February 10, 2010
This article was contributed by Oliver Neukum
Introduction
Linux has
supported system suspend to RAM and disk for several years now. This
valuable feature
has a major drawback, however: a system cannot be used while it is
suspended. Reducing the power a system consumes while in active use is
an even nicer feature. It is called "runtime power management."

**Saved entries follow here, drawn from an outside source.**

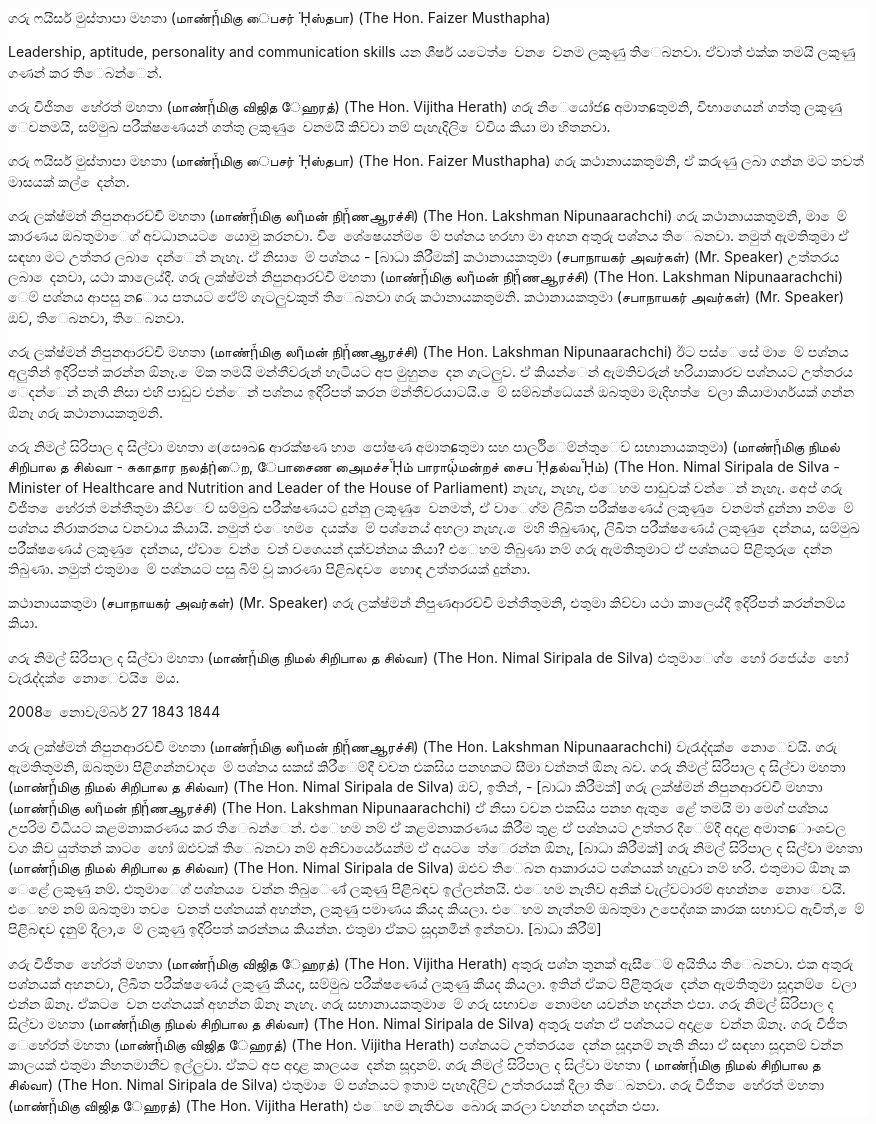 ගරු ෆයිසර් මුස්තාපා මහතා (மாண்ᾗமிகு ைபசர் ᾙஸ்தபா) (The Hon. Faizer Musthapha)

Leadership, aptitude, personality and communication skills යන ශීර්ෂ යටෙත් ෙවන ෙවනම ලකුණු තිෙබනවා. ඒවාත් එක්ක තමයි ලකුණු ගණන් කර තිෙබන්ෙන්.

ගරු විජිත ෙහේරත් මහතා (மாண்ᾗமிகு விஜித ேஹரத்) (The Hon. Vijitha Herath) ගරු නිෙයෝජɕ අමාතɕතුමනි, විභාගෙයන් ගත්තු ලකුණු ෙවනමයි, සම්මුඛ පරීක්ෂණෙයන් ගත්තු ලකුණු ෙවනමයි කිව්වා නම් පැහැදිලි ෙව්විය කියා මා හිතනවා.

ගරු ෆයිසර් මුස්තාපා මහතා (மாண்ᾗமிகு ைபசர் ᾙஸ்தபா) (The Hon. Faizer Musthapha) ගරු කථානායකතුමනි, ඒ කරුණු ලබා ගන්න මට තවත් මාසයක් කල් ෙදන්න.

ගරු ලක්ෂ්මන් නිපුනආරච්චි මහතා (மாண்ᾗமிகு லῆமன் நிᾗணஆரச்சி) (The Hon. Lakshman Nipunaarachchi) ගරු කථානායකතුමනි, මා ෙම් කාරණය ඔබතුමාෙග් අවධානයට ෙයොමු කරනවා. වි ෙශේෂෙයන්ම ෙම් පශ්නය හරහා මා අහන අතුරු පශ්නය තිෙබනවා. නමුත් ඇමතිතුමා ඒ සඳහා මට උත්තර ලබා ෙදන්ෙන් නැහැ. ඒ නිසා ෙම් පශ්නය - [බාධා කිරීමක්] කථානායකතුමා (சபாநாயகர் அவர்கள்) (Mr. Speaker) උත්තරය ලබා ෙදනවා, යථා කාලෙය්දී. ගරු ලක්ෂ්මන් නිපුනආරච්චි මහතා (மாண்ᾗமிகு லῆமன் நிᾗணஆரச்சி) (The Hon. Lakshman Nipunaarachchi) ෙම් පශ්නය ආපසු නɕාය පතයට ඒෙම් ගැටලුවකුත් තිෙබනවා ගරු කථානායකතුමනි. කථානායකතුමා (சபாநாயகர் அவர்கள்) (Mr. Speaker) ඔව්, තිෙබනවා, තිෙබනවා.

ගරු ලක්ෂ්මන් නිපුනආරච්චි මහතා (மாண்ᾗமிகு லῆமன் நிᾗணஆரச்சி) (The Hon. Lakshman Nipunaarachchi) ඊට පස්ෙසේ මා ෙම් පශ්නය අලුතින් ඉදිරිපත් කරන්න ඕනෑ. ෙම්ක තමයි මන්තීවරුන් හැටියට අප මුහුන ෙදන ගැටලුව. ඒ කියන්ෙන් ඇමතිවරුන් හරියාකාරව පශ්නයට උත්තරය ෙදන්ෙන් නැති නිසා එහි පාඩුව එන්ෙන් පශ්නය ඉදිරිපත් කරන මන්තීවරයාටයි. ෙම් සම්බන්ධෙයන් ඔබතුමා මැදිහත් ෙවලා කියාමාර්ගයක් ගන්න ඕනෑ ගරු කථානායකතුමනි.

ගරු නිමල් සිරිපාල ද සිල්වා මහතා (ෙසෞඛɕ ආරක්ෂණ හා ෙපෝෂණ අමාතɕතුමා සහ පාර්ලිෙම්න්තුෙව් සභානායකතුමා) (மாண்ᾗமிகு நிமல் சிறிபால த சில்வா - சுகாதார நலத்ᾐைற, ேபாசைண அைமச்சᾞம் பாராᾦமன்றச் சைப ᾙதல்வᾞம்) (The Hon. Nimal Siripala de Silva - Minister of Healthcare and Nutrition and Leader of the House of Parliament) නැහැ, නැහැ, එෙහම පාඩුවක් වන්ෙන් නැහැ. අෙප් ගරු විජිත ෙහේරත් මන්තීතුමා කිව්ෙව් සම්මුඛ පරීක්ෂණයට දුන්නු ලකුණු ෙවනමත්, ඒ වාෙග්ම ලිඛිත පරීක්ෂණෙය් ලකුණු ෙවනමත් දුන්නා නම් ෙම් පශ්නය නිරාකරනය වනවාය කියායි. නමුත් එෙහම ෙදයක් ෙම් පශ්නෙය් අහලා නැහැ. ෙමහි තිබුණාද, ලිඛිත පරීක්ෂණෙය් ලකුණු ෙදන්නය, සම්මුඛ පරීක්ෂණෙය් ලකුණු ෙදන්නය, ඒවා ෙවන් ෙවන් වශෙයන් දක්වන්නය කියා? එෙහම තිබුණා නම් ගරු ඇමතිතුමාට ඒ පශ්නයට පිළිතුරු ෙදන්න තිබුණා. නමුත් එතුමා ෙම් පශ්නයට පසු බිම් වූ කාරණා පිළිබඳව ෙහොඳ උත්තරයක් දුන්නා.

කථානායකතුමා (சபாநாயகர் அவர்கள்) (Mr. Speaker) ගරු ලක්ෂ්මන් නිපුණආරච්චි මන්තීතුමනි, එතුමා කිව්වා යථා කාලෙය්දී ඉදිරිපත් කරන්නම්ය කියා.

ගරු නිමල් සිරිපාල ද සිල්වා මහතා (மாண்ᾗமிகு நிமல் சிறிபால த சில்வா) (The Hon. Nimal Siripala de Silva) එතුමාෙග් ෙහෝ රජෙය් ෙහෝ වැරැද්දක් ෙනොෙවයි ෙමය.

2008 ෙනොවැම්බර් 27 1843 1844

ගරු ලක්ෂ්මන් නිපුනආරච්චි මහතා (மாண்ᾗமிகு லῆமன் நிᾗணஆரச்சி) (The Hon. Lakshman Nipunaarachchi) වැරැද්දක් ෙනොෙවයි. ගරු ඇමතිතුමනි, ඔබතුමා පිළිගන්නවාද ෙම් පශ්නය සකස් කිරීෙම්දී වචන එකසිය පනහකට සීමා වන්නත් ඕනෑ බව. ගරු නිමල් සිරිපාල ද සිල්වා මහතා (மாண்ᾗமிகு நிமல் சிறிபால த சில்வா) (The Hon. Nimal Siripala de Silva) ඔව්, ඉතින්, - [බාධා කිරීමක්] ගරු ලක්ෂ්මන් නිපුනආරච්චි මහතා (மாண்ᾗமிகு லῆமன் நிᾗணஆரச்சி) (The Hon. Lakshman Nipunaarachchi) ඒ නිසා වචන එකසිය පනහ ඇතු ෙළේ තමයි මා මෙග් පශ්නය උපරිම විධියට කළමනාකරණය කර තිෙබන්ෙන්. එෙහම නම් ඒ කළමනාකරණය කිරීම තුළ ඒ පශ්නයට උත්තර දීෙම්දී අදාළ අමාතɕාංශවල වග කිව යුත්තන් කාට ෙහෝ ඔළුවක් තිෙබනවා නම් අනිවාර්යෙයන්ම ඒ අයට ෙත්ෙරන්න ඕනෑ, [බාධා කිරීමක්] ගරු නිමල් සිරිපාල ද සිල්වා මහතා (மாண்ᾗமிகு நிமல் சிறிபால த சில்வா) (The Hon. Nimal Siripala de Silva) ඔළුව තිෙබන ආකාරයට පශ්නයක් හැදුවා නම් හරි. එතුමාට ඕනෑ ක ෙළේ ලකුණු නම්. එතුමාෙග් පශ්නය ෙවන්න තිබුෙණ් ලකුණු පිළිබඳව ඉල්ලන්නයි. එෙහම නැතිව අනික් වැල්වටාරම් අහන්න ෙනොෙවයි. එෙහම නම් ඔබතුමා තව ෙවනත් පශ්නයක් අහන්න, ලකුණු පමාණය කීයද කියලා. එෙහම නැත්නම් ඔබතුමා උපෙද්ශක කාරක සභාවට ඇවිත්, ෙම් පිළිබඳව දැනුම් දීලා, ෙම් ලකුණු ඉදිරිපත් කරන්නය කියන්න. එතුමා ඒකට සූදානමින් ඉන්නවා. [බාධා කිරීම්]

ගරු විජිත ෙහේරත් මහතා (மாண்ᾗமிகு விஜித ேஹரத்) (The Hon. Vijitha Herath) අතුරු පශ්න තුනක් ඇසීෙම් අයිතිය තිෙබනවා. එක අතුරු පශ්නයක් අහනවා, ලිඛිත පරීක්ෂණෙය් ලකුණු කීයද, සම්මුඛ පරීක්ෂණෙය් ලකුණු කීයද කියලා. ඉතින් ඒකට පිළිතුරු ෙදන්න ඇමතිතුමා සූදානම් ෙවලා එන්න ඕනෑ. ඒකට ෙවන පශ්නයක් අහන්න ඕනෑ නැහැ. ගරු සභානායකතුමා ෙම් ගරු සභාව ෙනොමඟ යවන්න හදන්න එපා. ගරු නිමල් සිරිපාල ද සිල්වා මහතා (மாண்ᾗமிகு நிமல் சிறிபால த சில்வா) (The Hon. Nimal Siripala de Silva) අතුරු පශ්න ඒ පශ්නයට අදාළ ෙවන්න ඕනෑ. ගරු විජිත ෙහේරත් මහතා (மாண்ᾗமிகு விஜித ேஹரத்) (The Hon. Vijitha Herath) පශ්නයට උත්තරය ෙදන්න සූදානම් නැති නිසා ඒ සඳහා සූදානම් වන්න කාලයක් එතුමා නිහතමානීව ඉල්ලුවා. ඒකට අප අදාළ කාලය ෙදන්න සූදානම්. ගරු නිමල් සිරිපාල ද සිල්වා මහතා ( மாண்ᾗமிகு நிமல் சிறிபால த சில்வா) (The Hon. Nimal Siripala de Silva) එතුමා ෙම් පශ්නයට ඉතාම පැහැදිලිව උත්තරයක් දීලා තිෙබනවා. ගරු විජිත ෙහේරත් මහතා (மாண்ᾗமிகு விஜித ேஹரத்) (The Hon. Vijitha Herath) එෙහම නැතිව ෙබොරු කරලා වහන්න හදන්න එපා.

This can be done by clocking down or switching off components. The
current kernel supports this mainly in form of CPU frequency
management and USB autosuspend.
The core kernel needs drivers to help
it in order to do runtime power management; some support beyond what
drivers need to do to support system suspension is necessary. Drivers
need to tell the rest of the kernel when a device may be suspended
without unduly impacting performance. Furthermore, drivers need to be
able to suspend and resume a device in a live system without the
process freezer protecting them from races. A driver for an ordinary character
device need not worry about suspend() and resume() racing
against open(),
read(), write() or ioctl().
This is no longer true if a driver uses
runtime power management, but techniques to avoid such races will
be shown later.
USB was the first subsystem in the kernel to
introduce runtime power management in the form of the USB autosuspend
feature; its success has led to the generic framework just being
merged.
USB 2.0 devices are rather simple in
terms of power management. They know just two modes with respect to
power management: active or suspended. They also retain all their
internal state when suspended. This makes the job of drivers easy in
the ideal case. The driver ceases IO to the device and suspends the
device when it is no longer needed and reverses the process when it
is needed again.
Testing USB autosuspend on a laptop
with the average set of built-in USB devices whose drivers all
supported autosuspend, I found power savings on order of about 1W.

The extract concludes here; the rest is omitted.